Work to complete:
Go through the records and copy each line where the string "Menge" occurs.
======== Listed records ========
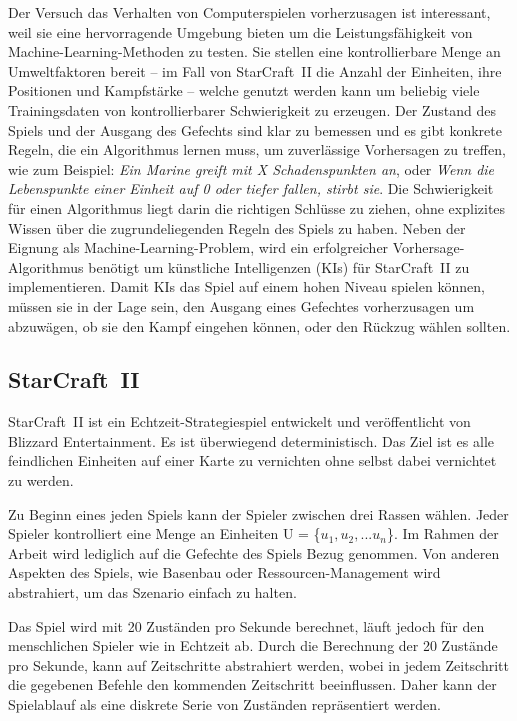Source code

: Der Versuch das Verhalten von Computerspielen vorherzusagen ist interessant, weil sie eine hervorragende Umgebung bieten um die Leistungsfähigkeit von Machine-Learning-Methoden zu testen. Sie stellen eine kontrollierbare Menge an Umweltfaktoren bereit -- im Fall von StarCraft~II die Anzahl der Einheiten, ihre Positionen und Kampfstärke -- welche genutzt werden kann um beliebig viele Trainingsdaten von kontrollierbarer Schwierigkeit zu erzeugen. Der Zustand des Spiels und der Ausgang des Gefechts sind klar zu bemessen und es gibt konkrete Regeln, die ein Algorithmus lernen muss, um zuverlässige Vorhersagen zu treffen, wie zum Beispiel: \textit{Ein Marine greift mit X Schadenspunkten an}, oder \textit{Wenn die Lebenspunkte einer Einheit auf 0 oder tiefer fallen, stirbt sie}. Die Schwierigkeit für einen Algorithmus liegt darin die richtigen Schlüsse zu ziehen, ohne explizites Wissen über die zugrundeliegenden Regeln des Spiels zu haben. Neben der Eignung als Machine-Learning-Problem, wird ein erfolgreicher Vorhersage-Algorithmus benötigt um künstliche Intelligenzen (KIs) für StarCraft~II zu implementieren. Damit KIs das Spiel auf einem hohen Niveau spielen können, müssen sie in der Lage sein, den Ausgang eines Gefechtes vorherzusagen um abzuwägen, ob sie den Kampf eingehen können, oder den Rückzug wählen sollten. 

\subsection{StarCraft~II}
\label{SC2}

StarCraft~II ist ein Echtzeit-Strategiespiel entwickelt und veröffentlicht von Blizzard Entertainment. Es ist überwiegend deterministisch\footnotemark. Das Ziel ist es alle feindlichen Einheiten auf einer Karte zu vernichten ohne selbst dabei vernichtet zu werden.  

Zu Beginn eines jeden Spiels kann der Spieler zwischen drei Rassen wählen. Jeder Spieler kontrolliert eine Menge an Einheiten U = \{$u_1, u_2, ... u_n$\}. Im Rahmen der Arbeit wird lediglich auf die Gefechte des Spiels Bezug genommen. Von anderen Aspekten des Spiels, wie Basenbau oder Ressourcen-Management wird abstrahiert, um das Szenario einfach zu halten.

Das Spiel wird mit 20 Zuständen pro Sekunde berechnet, läuft jedoch für den menschlichen Spieler wie in Echtzeit ab. Durch die Berechnung der 20 Zustände pro Sekunde, kann auf Zeitschritte abstrahiert werden, wobei in jedem Zeitschritt die gegebenen Befehle den kommenden Zeitschritt beeinflussen. Daher kann der Spielablauf als eine diskrete Serie von Zuständen repräsentiert werden.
========
Solution to this problem:
: Der Versuch das Verhalten von Computerspielen vorherzusagen ist interessant, weil sie eine hervorragende Umgebung bieten um die Leistungsfähigkeit von Machine-Learning-Methoden zu testen. Sie stellen eine kontrollierbare Menge an Umweltfaktoren bereit -- im Fall von StarCraft~II die Anzahl der Einheiten, ihre Positionen und Kampfstärke -- welche genutzt werden kann um beliebig viele Trainingsdaten von kontrollierbarer Schwierigkeit zu erzeugen. Der Zustand des Spiels und der Ausgang des Gefechts sind klar zu bemessen und es gibt konkrete Regeln, die ein Algorithmus lernen muss, um zuverlässige Vorhersagen zu treffen, wie zum Beispiel: \textit{Ein Marine greift mit X Schadenspunkten an}, oder \textit{Wenn die Lebenspunkte einer Einheit auf 0 oder tiefer fallen, stirbt sie}. Die Schwierigkeit für einen Algorithmus liegt darin die richtigen Schlüsse zu ziehen, ohne explizites Wissen über die zugrundeliegenden Regeln des Spiels zu haben. Neben der Eignung als Machine-Learning-Problem, wird ein erfolgreicher Vorhersage-Algorithmus benötigt um künstliche Intelligenzen (KIs) für StarCraft~II zu implementieren. Damit KIs das Spiel auf einem hohen Niveau spielen können, müssen sie in der Lage sein, den Ausgang eines Gefechtes vorherzusagen um abzuwägen, ob sie den Kampf eingehen können, oder den Rückzug wählen sollten. 
Zu Beginn eines jeden Spiels kann der Spieler zwischen drei Rassen wählen. Jeder Spieler kontrolliert eine Menge an Einheiten U = \{$u_1, u_2, ... u_n$\}. Im Rahmen der Arbeit wird lediglich auf die Gefechte des Spiels Bezug genommen. Von anderen Aspekten des Spiels, wie Basenbau oder Ressourcen-Management wird abstrahiert, um das Szenario einfach zu halten.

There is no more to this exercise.